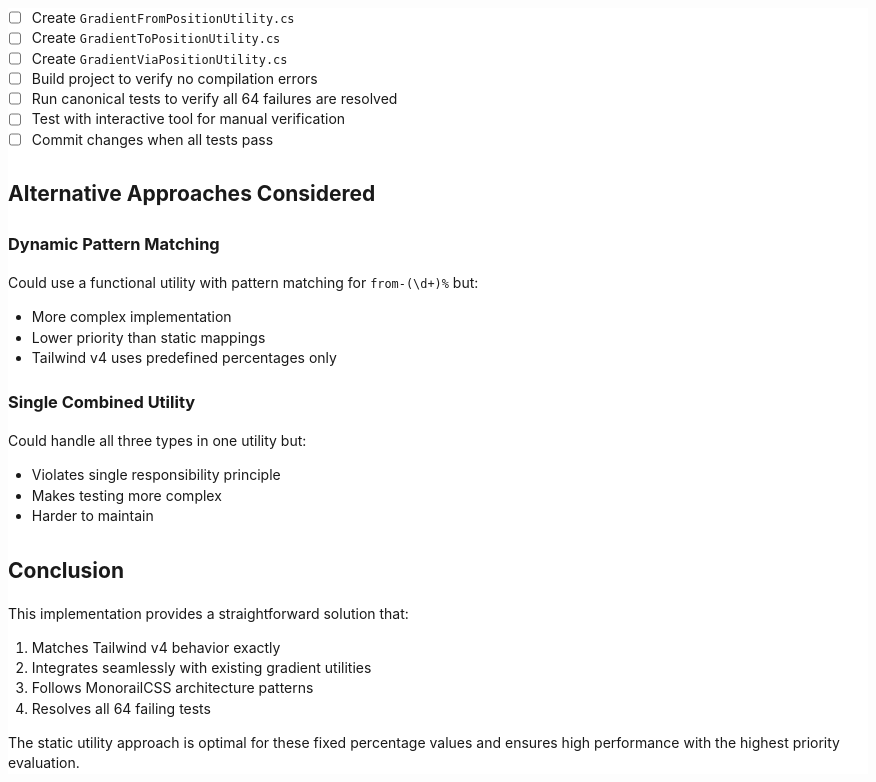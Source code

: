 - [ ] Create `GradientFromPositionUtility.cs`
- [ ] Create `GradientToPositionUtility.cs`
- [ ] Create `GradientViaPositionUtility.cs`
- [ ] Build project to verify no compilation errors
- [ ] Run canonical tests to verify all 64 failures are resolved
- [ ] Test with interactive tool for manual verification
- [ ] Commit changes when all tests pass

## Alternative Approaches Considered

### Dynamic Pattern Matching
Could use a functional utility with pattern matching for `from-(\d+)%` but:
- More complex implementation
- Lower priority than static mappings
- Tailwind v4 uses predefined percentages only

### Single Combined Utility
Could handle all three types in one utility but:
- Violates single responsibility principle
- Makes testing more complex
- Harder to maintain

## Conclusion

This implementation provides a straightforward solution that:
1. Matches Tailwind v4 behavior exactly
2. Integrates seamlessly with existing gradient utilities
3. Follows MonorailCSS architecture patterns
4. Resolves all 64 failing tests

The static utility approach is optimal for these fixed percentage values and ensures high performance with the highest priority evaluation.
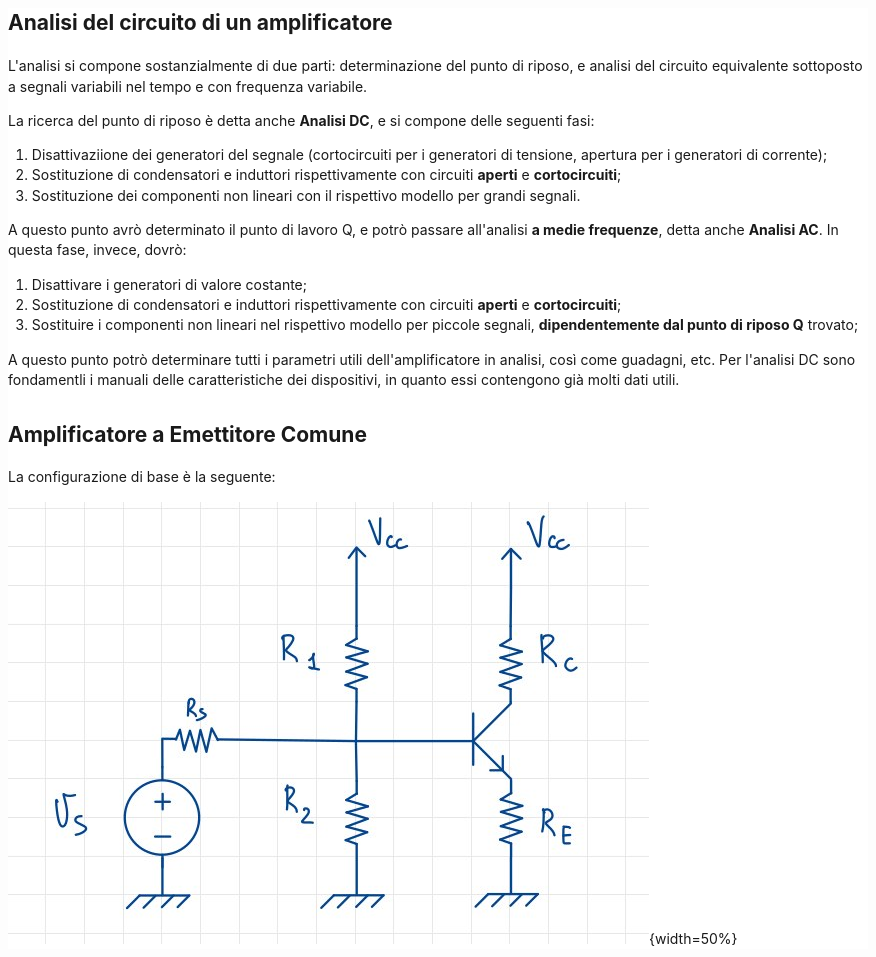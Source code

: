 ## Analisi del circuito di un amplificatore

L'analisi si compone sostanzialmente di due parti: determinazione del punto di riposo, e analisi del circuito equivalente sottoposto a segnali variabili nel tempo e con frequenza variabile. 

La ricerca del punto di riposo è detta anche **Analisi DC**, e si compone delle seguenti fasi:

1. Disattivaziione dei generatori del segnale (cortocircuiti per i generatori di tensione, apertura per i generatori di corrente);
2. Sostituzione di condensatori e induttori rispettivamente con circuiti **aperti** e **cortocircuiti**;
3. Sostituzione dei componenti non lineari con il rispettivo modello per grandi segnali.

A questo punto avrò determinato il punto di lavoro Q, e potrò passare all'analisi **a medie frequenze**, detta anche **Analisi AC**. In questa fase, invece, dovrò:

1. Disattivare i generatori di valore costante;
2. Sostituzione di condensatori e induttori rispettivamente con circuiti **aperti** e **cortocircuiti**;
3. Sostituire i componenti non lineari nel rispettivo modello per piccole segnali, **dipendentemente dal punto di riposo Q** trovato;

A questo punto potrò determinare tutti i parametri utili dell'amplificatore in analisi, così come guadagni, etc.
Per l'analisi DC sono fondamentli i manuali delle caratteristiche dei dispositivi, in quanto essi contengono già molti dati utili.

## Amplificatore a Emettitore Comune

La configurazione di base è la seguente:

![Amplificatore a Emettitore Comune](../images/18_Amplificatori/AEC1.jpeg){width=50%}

□ □ □ □

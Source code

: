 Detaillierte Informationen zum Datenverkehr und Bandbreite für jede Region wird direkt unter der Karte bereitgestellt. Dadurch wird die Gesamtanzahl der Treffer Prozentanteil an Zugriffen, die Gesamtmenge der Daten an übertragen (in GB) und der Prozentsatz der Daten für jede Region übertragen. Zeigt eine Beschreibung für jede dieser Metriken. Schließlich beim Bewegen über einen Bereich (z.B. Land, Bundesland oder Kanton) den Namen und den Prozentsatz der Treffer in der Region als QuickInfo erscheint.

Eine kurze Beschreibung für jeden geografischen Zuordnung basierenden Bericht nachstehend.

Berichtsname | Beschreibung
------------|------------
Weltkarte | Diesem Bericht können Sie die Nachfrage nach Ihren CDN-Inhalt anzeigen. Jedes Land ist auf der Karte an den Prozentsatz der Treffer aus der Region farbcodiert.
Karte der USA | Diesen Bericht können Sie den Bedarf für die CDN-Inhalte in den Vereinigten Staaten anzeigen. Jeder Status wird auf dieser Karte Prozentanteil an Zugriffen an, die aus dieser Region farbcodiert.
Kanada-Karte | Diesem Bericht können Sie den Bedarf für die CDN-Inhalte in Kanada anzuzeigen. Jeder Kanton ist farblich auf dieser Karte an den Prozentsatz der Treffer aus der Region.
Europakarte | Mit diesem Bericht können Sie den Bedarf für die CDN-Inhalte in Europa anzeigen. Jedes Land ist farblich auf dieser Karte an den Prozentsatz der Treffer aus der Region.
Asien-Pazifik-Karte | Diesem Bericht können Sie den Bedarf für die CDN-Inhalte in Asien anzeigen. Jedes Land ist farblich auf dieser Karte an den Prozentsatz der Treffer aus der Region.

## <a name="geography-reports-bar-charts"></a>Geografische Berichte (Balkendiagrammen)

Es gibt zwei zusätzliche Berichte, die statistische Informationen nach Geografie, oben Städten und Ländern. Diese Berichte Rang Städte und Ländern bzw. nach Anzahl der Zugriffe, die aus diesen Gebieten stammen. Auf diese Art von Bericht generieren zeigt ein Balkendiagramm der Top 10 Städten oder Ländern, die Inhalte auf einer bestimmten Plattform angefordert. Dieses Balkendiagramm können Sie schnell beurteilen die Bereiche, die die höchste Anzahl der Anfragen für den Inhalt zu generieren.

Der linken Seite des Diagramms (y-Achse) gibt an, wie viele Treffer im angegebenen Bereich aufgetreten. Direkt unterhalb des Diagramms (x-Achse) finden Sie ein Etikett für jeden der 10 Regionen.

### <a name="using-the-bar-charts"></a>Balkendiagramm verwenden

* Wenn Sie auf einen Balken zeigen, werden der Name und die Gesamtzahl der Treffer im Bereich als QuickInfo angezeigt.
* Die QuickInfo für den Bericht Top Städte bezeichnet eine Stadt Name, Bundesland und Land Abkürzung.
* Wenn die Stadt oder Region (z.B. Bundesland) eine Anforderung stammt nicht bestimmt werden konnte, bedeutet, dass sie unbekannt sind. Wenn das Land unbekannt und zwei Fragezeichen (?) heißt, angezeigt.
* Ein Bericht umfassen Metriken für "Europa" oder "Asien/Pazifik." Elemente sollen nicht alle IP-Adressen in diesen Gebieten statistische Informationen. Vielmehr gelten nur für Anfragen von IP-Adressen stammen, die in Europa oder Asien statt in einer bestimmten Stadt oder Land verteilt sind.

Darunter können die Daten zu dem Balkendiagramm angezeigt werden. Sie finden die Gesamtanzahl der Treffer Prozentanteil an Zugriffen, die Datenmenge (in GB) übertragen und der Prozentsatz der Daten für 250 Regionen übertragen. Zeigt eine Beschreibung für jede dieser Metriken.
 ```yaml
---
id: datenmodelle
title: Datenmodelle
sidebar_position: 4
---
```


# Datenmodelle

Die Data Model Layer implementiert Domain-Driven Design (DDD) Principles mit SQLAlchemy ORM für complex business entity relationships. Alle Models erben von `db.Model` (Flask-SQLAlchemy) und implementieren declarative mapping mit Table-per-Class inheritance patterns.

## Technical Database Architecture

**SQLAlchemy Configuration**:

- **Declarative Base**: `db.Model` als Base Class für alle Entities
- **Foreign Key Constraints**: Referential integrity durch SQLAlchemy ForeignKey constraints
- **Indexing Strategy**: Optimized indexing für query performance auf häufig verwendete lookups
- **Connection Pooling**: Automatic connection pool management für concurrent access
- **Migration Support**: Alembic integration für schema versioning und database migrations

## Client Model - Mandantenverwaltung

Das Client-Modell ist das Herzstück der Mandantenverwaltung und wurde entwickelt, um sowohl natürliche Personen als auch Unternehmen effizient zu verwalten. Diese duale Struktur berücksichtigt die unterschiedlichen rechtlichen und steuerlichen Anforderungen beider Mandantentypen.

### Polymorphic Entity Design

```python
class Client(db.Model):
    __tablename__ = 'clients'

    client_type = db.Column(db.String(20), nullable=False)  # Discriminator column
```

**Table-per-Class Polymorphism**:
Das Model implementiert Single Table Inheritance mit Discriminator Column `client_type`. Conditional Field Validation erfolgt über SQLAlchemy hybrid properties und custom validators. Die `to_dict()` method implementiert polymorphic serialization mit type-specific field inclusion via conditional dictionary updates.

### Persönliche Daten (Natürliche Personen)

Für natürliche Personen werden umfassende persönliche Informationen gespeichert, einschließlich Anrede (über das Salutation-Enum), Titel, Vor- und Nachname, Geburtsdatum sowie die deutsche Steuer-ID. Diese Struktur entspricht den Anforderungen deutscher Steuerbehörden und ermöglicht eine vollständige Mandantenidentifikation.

□ □ □ □

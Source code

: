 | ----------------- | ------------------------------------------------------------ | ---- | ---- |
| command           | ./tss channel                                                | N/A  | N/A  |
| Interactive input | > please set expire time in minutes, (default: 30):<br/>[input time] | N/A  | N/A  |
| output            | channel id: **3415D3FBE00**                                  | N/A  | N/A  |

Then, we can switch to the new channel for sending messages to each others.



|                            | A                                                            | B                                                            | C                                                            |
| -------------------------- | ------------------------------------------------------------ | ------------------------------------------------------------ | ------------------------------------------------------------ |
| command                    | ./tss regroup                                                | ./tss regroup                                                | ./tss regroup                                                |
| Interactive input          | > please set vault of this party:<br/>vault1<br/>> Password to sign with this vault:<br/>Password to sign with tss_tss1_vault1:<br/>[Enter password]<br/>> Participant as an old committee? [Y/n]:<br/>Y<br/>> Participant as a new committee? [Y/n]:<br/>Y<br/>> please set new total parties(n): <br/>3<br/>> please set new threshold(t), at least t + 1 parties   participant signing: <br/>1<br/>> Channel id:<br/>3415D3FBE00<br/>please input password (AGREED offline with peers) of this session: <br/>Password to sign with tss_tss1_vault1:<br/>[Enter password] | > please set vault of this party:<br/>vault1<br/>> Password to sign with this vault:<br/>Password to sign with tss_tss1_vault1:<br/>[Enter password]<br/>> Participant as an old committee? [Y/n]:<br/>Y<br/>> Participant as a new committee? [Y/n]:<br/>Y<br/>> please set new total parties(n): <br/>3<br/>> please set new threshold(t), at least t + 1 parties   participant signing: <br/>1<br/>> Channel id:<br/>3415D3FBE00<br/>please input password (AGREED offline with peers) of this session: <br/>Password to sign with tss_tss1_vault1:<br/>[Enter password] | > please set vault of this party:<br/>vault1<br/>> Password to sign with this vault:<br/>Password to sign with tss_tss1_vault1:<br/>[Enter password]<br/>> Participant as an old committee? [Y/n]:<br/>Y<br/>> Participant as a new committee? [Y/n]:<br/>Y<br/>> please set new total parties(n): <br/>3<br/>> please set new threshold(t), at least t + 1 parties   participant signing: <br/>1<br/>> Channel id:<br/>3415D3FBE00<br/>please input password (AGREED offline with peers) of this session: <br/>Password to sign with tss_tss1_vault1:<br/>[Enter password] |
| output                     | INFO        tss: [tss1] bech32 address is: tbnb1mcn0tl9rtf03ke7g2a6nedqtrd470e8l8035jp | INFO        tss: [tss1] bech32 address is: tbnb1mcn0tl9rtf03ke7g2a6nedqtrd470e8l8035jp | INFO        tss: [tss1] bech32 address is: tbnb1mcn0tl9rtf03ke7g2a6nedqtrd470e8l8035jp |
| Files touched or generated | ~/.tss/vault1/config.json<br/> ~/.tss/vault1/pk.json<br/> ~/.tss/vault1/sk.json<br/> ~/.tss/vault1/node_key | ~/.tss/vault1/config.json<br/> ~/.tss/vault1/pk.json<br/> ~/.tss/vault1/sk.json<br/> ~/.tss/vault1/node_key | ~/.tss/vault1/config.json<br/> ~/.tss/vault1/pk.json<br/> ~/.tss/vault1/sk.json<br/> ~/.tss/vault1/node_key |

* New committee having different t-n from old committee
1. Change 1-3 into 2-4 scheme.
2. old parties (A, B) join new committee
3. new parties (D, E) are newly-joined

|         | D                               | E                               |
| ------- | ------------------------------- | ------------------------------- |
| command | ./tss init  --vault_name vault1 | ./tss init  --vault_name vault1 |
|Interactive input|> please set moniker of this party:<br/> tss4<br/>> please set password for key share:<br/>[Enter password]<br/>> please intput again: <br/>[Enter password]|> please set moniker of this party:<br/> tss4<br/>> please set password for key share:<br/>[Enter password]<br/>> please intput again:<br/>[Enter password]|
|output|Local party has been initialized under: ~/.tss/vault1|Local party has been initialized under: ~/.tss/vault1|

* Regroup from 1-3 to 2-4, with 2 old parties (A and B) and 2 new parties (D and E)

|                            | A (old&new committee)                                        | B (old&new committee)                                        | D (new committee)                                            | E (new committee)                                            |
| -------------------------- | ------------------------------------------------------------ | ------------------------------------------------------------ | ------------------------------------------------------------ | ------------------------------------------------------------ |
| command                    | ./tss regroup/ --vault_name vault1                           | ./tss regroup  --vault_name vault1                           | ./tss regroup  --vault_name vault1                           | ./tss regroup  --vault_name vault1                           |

□ □ □ □

■ Aim of the task:
Search the entries above for "nicht". Show every line that has it.

■ Solution below:
* Wenn die Stadt oder Region (z.B. Bundesland) eine Anforderung stammt nicht bestimmt werden konnte, bedeutet, dass sie unbekannt sind. Wenn das Land unbekannt und zwei Fragezeichen (?) heißt, angezeigt.
* Ein Bericht umfassen Metriken für "Europa" oder "Asien/Pazifik." Elemente sollen nicht alle IP-Adressen in diesen Gebieten statistische Informationen. Vielmehr gelten nur für Anfragen von IP-Adressen stammen, die in Europa oder Asien statt in einer bestimmten Stadt oder Land verteilt sind.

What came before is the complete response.